Saturday, May 7, 2022

When the Music Stops

It's Saturday morning, early, and I'm having coffee at, of course, Portland Brew.  Trying, really trying to recharge my batteries after a draining week at work.

I mediated a high asset case for four days, finishing late Friday, tantalizingly close to a deal.  Six lawyers, one paralegal, two financial experts, and two parties in separate conference rooms for four days.  It was a complex case, in many ways, and it was an emotional case in every way.  In short, a challenging one to mediate.

And I loved every minute of it.  

For me, the way I do it, mediation is emotionally and intellectually draining.  I give so much of myself to the parties, the attorneys, and the process that it hollows me out when I have multiple mediations in a week or multi-day mediation like I had this week.  I love mediating, perhaps, because it is challenging.  Like so many things in life, if it were easy, everyone would do it.

What I wanted to write about this morning, though, is the brief period of time immediately after mediation yesterday.  It was 6 p.m. or so after I cleaned up the conference rooms and everyone else in the office was gone for the day, and for the weekend.  Most of the lights were off and those that weren't, I turned off.  It was still light outside, so the office wasn't dark as the early evening sunshine streamed through the large windows up front and the smaller windows up the staircase to the send floor.

I poured myself a bourbon, as I sometimes do at the end of a mediation, and listened to . . . the silence.  No talking, no telephones ringing, no questions from staff, no stress.  Just a few minutes, alone, to unwind, decompress, and think about absolutely nothing.

I'm proud of our building, as I should be.  Mark, Chas, and I took a big leap of faith 16 years ago when we brought it and renovated it.  I was terrified at the time of the financial commitment but, as Ed Silva told me then and reminds me now, it was the smartest thing the three of us have ever done.  The building has appreciated in value tremendously and we're not far from paying it off.

As I walked around the office, alone, yesterday evening, I was struck by the quiet and the solitude.  I marveled, for a minute or two, at what the three of us have built in that office.  Our careers.  Our families.  Our lives.  

So many people have walked through the office, downstairs and upstairs, staff, attorneys, judges, and clients.  So many conversations, depositions, meetings, parties.  Open houses and events for judicial candidates.  A lot of laughter and, yes, some tears.  
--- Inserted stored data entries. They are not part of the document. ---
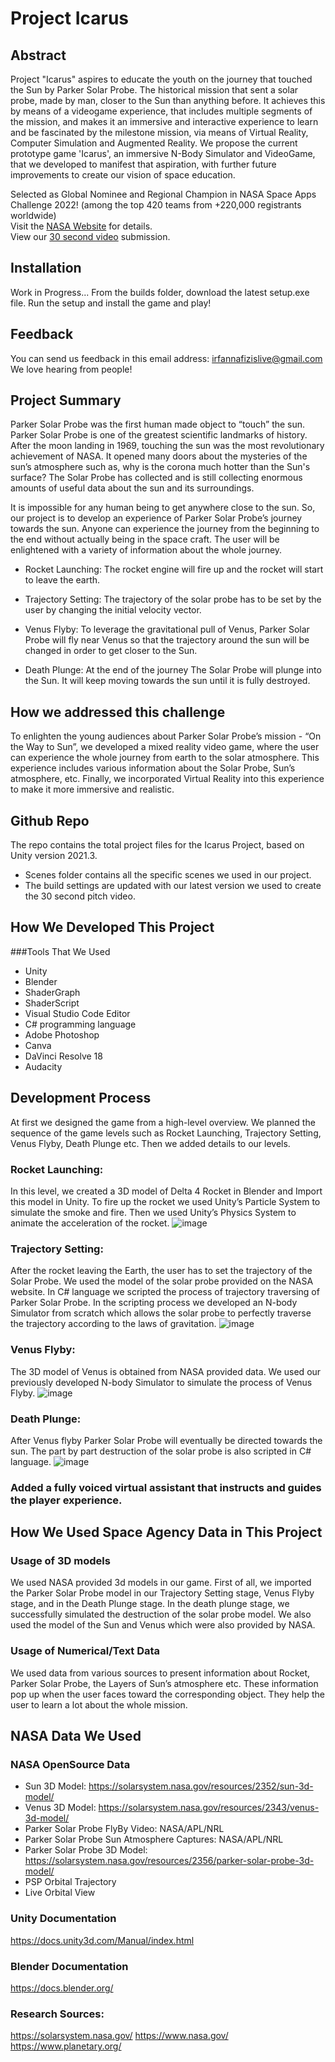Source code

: # Project Icarus

## Abstract
Project "Icarus" aspires to educate the youth on the journey that touched the Sun by Parker Solar Probe. The historical mission that sent a solar probe, made by man, closer to the Sun than anything before. It achieves this by means of a videogame experience, that includes multiple segments of the mission, and makes it an immersive and interactive experience to learn and be fascinated by the milestone mission, via means of Virtual Reality, Computer Simulation and Augmented Reality. We propose the current prototype game 'Icarus', an immersive N-Body Simulator and VideoGame, that we developed to manifest that aspiration, with further future improvements to create our vision of space education.

Selected as Global Nominee and Regional Champion in NASA Space Apps Challenge 2022! (among the top 420 teams from +220,000 registrants worldwide) <br>
Visit the [NASA Website](https://2022.spaceappschallenge.org/challenges/2022-challenges/on-the-way-to-the-sun/teams/team-icarus/project) for details. <br>
View our [30 second video](https://www.youtube.com/watch?v=_Yc1IiDZc7k&feature=youtu.be&ab_channel=IrfanNafiz) submission.

## Installation
Work in Progress...
From the builds folder, download the latest setup.exe file. Run the setup and install the game and play!

## Feedback
You can send us feedback in this email address: irfannafizislive@gmail.com
We love hearing from people!

## Project Summary
Parker Solar Probe was the first human made object to “touch” the sun. Parker Solar Probe is one of the greatest scientific landmarks of history. After the moon landing in 1969, touching the sun was the most revolutionary achievement of NASA.  It opened many doors about the mysteries of the sun’s atmosphere such as, why is the corona much hotter than the Sun's surface? The Solar Probe has collected and is still collecting enormous amounts of useful data about the sun and its surroundings. 

It is impossible for any human being to get anywhere close to the sun. So, our project is to develop an experience of Parker Solar Probe’s journey towards the sun. Anyone can experience the journey from the beginning to the end without actually being in the space craft. The user will be enlightened with a variety of information about the whole journey.

- Rocket Launching:  The rocket engine will fire up and the rocket will start to leave the earth.

- Trajectory Setting: The trajectory of the solar probe has to be set by the user by changing the initial velocity vector.

- Venus Flyby: To leverage the gravitational pull of Venus, Parker Solar Probe will fly near Venus so that the trajectory around the sun will be changed in order to get closer to the Sun.

- Death Plunge: At the end of the journey The Solar Probe will plunge into the Sun. It will keep moving towards the sun until it is fully destroyed.

## How we addressed this challenge
To enlighten the young audiences about Parker Solar Probe’s mission - “On the Way to Sun”, we developed a mixed reality video game, where the user can experience the whole journey from earth to the solar atmosphere. This experience includes various information about the Solar Probe, Sun’s atmosphere, etc. Finally, we incorporated Virtual Reality into this experience to make it more immersive and realistic. 

## Github Repo
The repo contains the total project files for the Icarus Project, based on Unity version 2021.3.
- Scenes folder contains all the specific scenes we used in our project.
- The build settings are updated with our latest version we used to create the 30 second pitch video.
 
## How We Developed This Project
###Tools That We Used
- Unity
- Blender
- ShaderGraph
- ShaderScript
- Visual Studio Code Editor
- C# programming language
- Adobe Photoshop
- Canva
- DaVinci Resolve 18
- Audacity

## Development Process
At first we designed the game from a high-level overview. We planned the sequence of the game levels such as  Rocket Launching, Trajectory Setting, Venus Flyby, Death Plunge etc. Then we added details to our levels.

### Rocket Launching: 
In this level, we created a 3D model of Delta 4 Rocket in Blender and Import this model in Unity. To fire up the rocket we used Unity’s Particle System to simulate the smoke and fire. Then we used Unity’s Physics System to animate the acceleration of the rocket.
![image](https://github.com/IrfanNafiz/Project_Icarus/assets/63298621/420860cf-3490-431c-a1ff-dfe7ac619935)

### Trajectory Setting:
After the rocket leaving the Earth, the user has to set the trajectory of the Solar Probe. We used the model of the solar probe provided on the NASA website. In C# language we scripted the process of trajectory traversing of Parker Solar Probe. In the scripting process we developed an N-body Simulator from scratch which allows the solar probe to perfectly traverse the trajectory according to the laws of gravitation.
![image](https://github.com/IrfanNafiz/Project_Icarus/assets/63298621/0c57fe80-05b2-418e-bfcf-a3531f5f5842)

### Venus Flyby:
The 3D model of Venus is obtained from NASA provided data. We used our previously developed N-body Simulator to simulate the process of Venus Flyby.
![image](https://github.com/IrfanNafiz/Project_Icarus/assets/63298621/8d2ff0b5-d59b-4063-9ed0-407d12bd3aa4)

### Death Plunge:
After Venus flyby Parker Solar Probe will eventually be directed towards the sun. The part by part destruction of the solar probe is also scripted in C# language.
![image](https://github.com/IrfanNafiz/Project_Icarus/assets/63298621/74cdb50b-7b75-4bcd-83a5-3f6b226ec8a0)

### Added a fully voiced virtual assistant that instructs and guides the player experience. 


## How We Used Space Agency Data in This Project
### Usage of 3D models
We used NASA provided 3d models in our game. First of all, we imported the Parker Solar Probe model in our Trajectory Setting stage, Venus Flyby stage, and in the Death Plunge stage. In the death plunge stage, we successfully simulated the destruction of the solar probe model. We also used the model of the Sun and Venus which were also provided by NASA.
### Usage of Numerical/Text Data
We used data from various sources to present information about Rocket, Parker Solar Probe, the Layers of Sun’s atmosphere etc. These information pop up when the user faces toward the corresponding object. They help the user to learn a lot about the whole mission. 

## NASA Data We Used
### NASA OpenSource Data
- Sun 3D Model: https://solarsystem.nasa.gov/resources/2352/sun-3d-model/
- Venus 3D Model: https://solarsystem.nasa.gov/resources/2343/venus-3d-model/
- Parker Solar Probe FlyBy Video: NASA/APL/NRL
- Parker Solar Probe Sun Atmosphere Captures: NASA/APL/NRL
- Parker Solar Probe 3D Model: https://solarsystem.nasa.gov/resources/2356/parker-solar-probe-3d-model/
- PSP Orbital Trajectory
- Live Orbital View
### Unity Documentation
https://docs.unity3d.com/Manual/index.html
### Blender Documentation
https://docs.blender.org/
### Research Sources:
https://solarsystem.nasa.gov/
https://www.nasa.gov/
https://www.planetary.org/ 


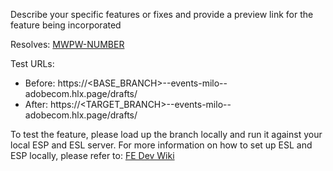 Describe your specific features or fixes and provide a preview link for the feature being incorporated

Resolves: [MWPW-NUMBER](https://jira.corp.adobe.com/browse/MWPW-NUMBER)

Test URLs:
- Before: https://<BASE_BRANCH>--events-milo--adobecom.hlx.page/drafts/
- After: https://<TARGET_BRANCH>--events-milo--adobecom.hlx.page/drafts/

To test the feature, please load up the branch locally and run it against your local ESP and ESL server.
For more information on how to set up ESL and ESP locally, please refer to: [FE Dev Wiki](https://wiki.corp.adobe.com/display/adobedotcom/Events+Milo+FE+Dev+Wiki#EventsMiloFEDevWiki-Localdevelopmentsetup)
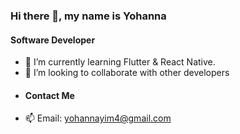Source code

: ### Hi there 👋, my name is Yohanna
#### Software Developer
- 🔭 I’m currently learning Flutter & React Native. 
- 💞️ I’m looking to collaborate with other developers
- #### Contact Me
- 📫 Email: yohannayim4@gmail.com 

<!---
yohanna4/yohanna4 is a ✨ special ✨ repository because its `README.md` (this file) appears on your GitHub profile.
You can click the Preview link to take a look at your changes.
--->

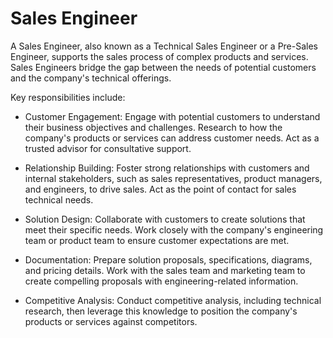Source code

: # Sales Engineer

A Sales Engineer, also known as a Technical Sales Engineer or a Pre-Sales Engineer, supports the sales process of complex products and services. Sales Engineers bridge the gap between the needs of potential customers and the company's technical offerings.

Key responsibilities include:

* Customer Engagement: Engage with potential customers to understand their business objectives and challenges. Research to how the company's products or services can address customer needs. Act as a trusted advisor for consultative support.

* Relationship Building: Foster strong relationships with customers and internal stakeholders, such as sales representatives, product managers, and engineers, to drive sales. Act as the point of contact for sales technical needs.

* Solution Design: Collaborate with customers to create solutions that meet their specific needs. Work closely with the company's engineering team or product team to ensure customer expectations are met.

* Documentation: Prepare solution proposals, specifications, diagrams, and pricing details. Work with the sales team and marketing team to create compelling proposals with engineering-related information.

* Competitive Analysis: Conduct competitive analysis, including technical research, then leverage this knowledge to position the company's products or services against competitors.
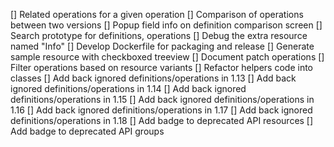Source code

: 
[] Related operations for a given operation
[] Comparison of operations between two versions
[] Popup field info on definition comparison screen
[] Search prototype for definitions, operations
[] Debug the extra resource named "Info"
[] Develop Dockerfile for packaging and release
[] Generate sample resource with checkboxed treeview
[] Document patch operations
[] Filter operations based on resource variants
[] Refactor helpers code into classes
[] Add back ignored definitions/operations in 1.13
[] Add back ignored definitions/operations in 1.14
[] Add back ignored definitions/operations in 1.15
[] Add back ignored definitions/operations in 1.16
[] Add back ignored definitions/operations in 1.17
[] Add back ignored definitions/operations in 1.18
[] Add badge to deprecated API resources
[] Add badge to deprecated API groups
I spent some time, as I sipped my bourbon, looking at the photos arrayed in my office.  Photos of the boys when they were young.  Photos of Jude and me before we had the boys, when we were young.  I looked at Joe's ultrasound photo, which still sits write behind my desk, more than a decade old. 

I'm not a young man anymore and that office - my office - has watched me age from 39 to 55 years old.  I don't really feel much different, other than a few more aches and pains.  Same office, same desk, same chair for 16 years.  The staff change, the attorneys change occasionally, but Mark, Chas, and I are always there. 

That office is where I'll end my career someday - not soon, hopefully - I guess.  

That's what I was thinking - all of those things are more, really - as I walked through the office after my mediation yesterday and got ready to enjoy the weekend with my family.